Canadian Doctors Having Second Thoughts about Assisted-Suicide
In view of these concerns about physician-assisted suicide, it is not surprising that dozens of physicians in Canada, who had initially signed up to assist in terminating the lives of patients, have now removed themselves permanently from a voluntary referral list to do so. Another 30 physicians have put their names on temporary hold. The Canadian Medical Association does not know exactly how many more physicians are having second thoughts.
This reaction by physicians is not surprising, given the Hippocratic Oath which provides that physicians “do no harm” to patients. Also, the legislation permitting assisted suicide is ambiguous. It provides that assisted suicide may take place when there is a “grievous or irremediable condition” and where “death is reasonably foreseeable”. This description, however, could apply to many chronic conditions. This could subject the physician to legal sanctions, such as prosecution for murder. Therefore, assisted suicide can also be a dangerous undertaking for a physician.
Desensitized Physicians
There are physicians who are not burdened by their conscience while carrying out assisted suicide. This comes as a result of a process of incremental desensitization which causes physicians to become blinded by the conviction that they are acting in the best interest of the patient. This blindness to the horrors of deliberately terminating human life occurred in Nazi Germany. Many physicians at that time did not see that their acts, motivated by a belief that they were being compassionate, resulted in the horrors of the Holocaust. These doctors eliminated so-called “inferior” human beings: the mentally ill, the handicapped and aged, with impunity, in the belief that they were helping society as well as these unfortunate individuals. This situation is exactly what is occurring now in Canada by the physicians who are justifying their actions for assisted suicide as compassionate care for the suffering.

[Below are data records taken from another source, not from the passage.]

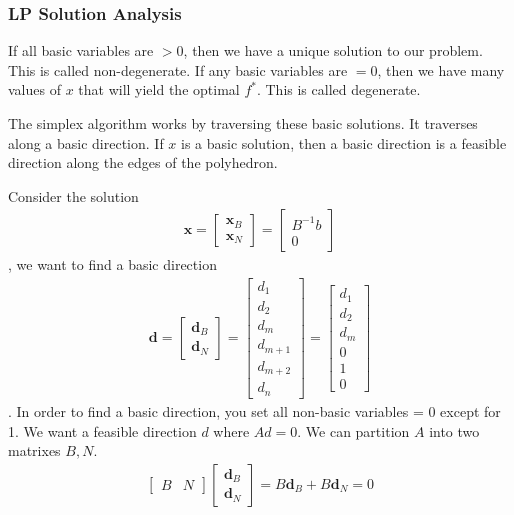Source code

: \subsubsection{LP Solution Analysis}
If all basic variables are $>0$, then we have a unique solution to our problem. 
This is called non-degenerate.
If any basic variables are $=0$, then we have many values of $x$ that will yield the optimal $f^*$.
This is called degenerate.

The simplex algorithm works by traversing these basic solutions.
It traverses along a basic direction.
If $x$ is a basic solution, then a basic direction is a feasible direction along the edges of the polyhedron.

Consider the solution
\begin{align}
  \textbf{x} = 
  \begin{bmatrix}
     \textbf{x}_B \\
     \textbf{x}_N
  \end{bmatrix}
  =
  \begin{bmatrix}
    B^{-1} b \\
    0
  \end{bmatrix}
\end{align},
we want to find a basic direction
\begin{align}
  \textbf{d} = 
  \begin{bmatrix}
     \textbf{d}_B \\
     \textbf{d}_N
  \end{bmatrix}
  =
  \begin{bmatrix}
    d_1 \\
    d_2 \\
    d_m \\
    d_{m+1} \\
    d_{m+2} \\
    d_{n}
  \end{bmatrix}
  =
  \begin{bmatrix}
    d_1 \\
    d_2 \\
    d_m \\
    0 \\
    1 \\
    0
  \end{bmatrix}
\end{align}.
In order to find a basic direction, you set all non-basic variables = 0 except for 1.
We want a feasible direction $d$ where $Ad = 0$.
We can partition $A$ into two matrixes $B,N$.
\begin{align}
  \begin{bmatrix}
     B & N
  \end{bmatrix}
  \begin{bmatrix}
    \textbf{d}_B \\
    \textbf{d}_N
  \end{bmatrix} 
  = B \textbf{d}_B + B \textbf{d}_N
  = 0
\end{align}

It seems also that some physicians think they are not paid enough to undertake assisted suicide. They complain that their efforts require driving to the home at their own expense, spending considerable time at the home, preparing the documentation and coordinating the medicine with the pharmacist. They complain that palliative care physicians are well paid, so why not them? Why are physicians, who no longer make house calls, willing to do so to kill a patient?
In short, we are already experiencing desensitized physicians in our own era.
Assisted Suicide Physicians Conference
Concerns about physician-assisted suicide are only beginning in Canada. A conference is to be held in Victoria, B.C on June 2nd and 3rd, 2017 to determine the “best standards of practice” for physicians carrying out assisted suicide. Four of the speakers are from the advocacy group “Death with Dignity”. Other speakers are physicians who have already enthusiastically participated in assisted suicide practices. No doubt they will also be discussing how to be paid better for such services.
Those advocates, enabled by the liberal Supreme Court Judges, believe in an individual’s absolute right to be killed, without any provision to balance this “right” with the protection of vulnerable persons.
These advocates are leading Canada down a treacherous, dark, and frightening path for which there is no light at the end of the tunnel.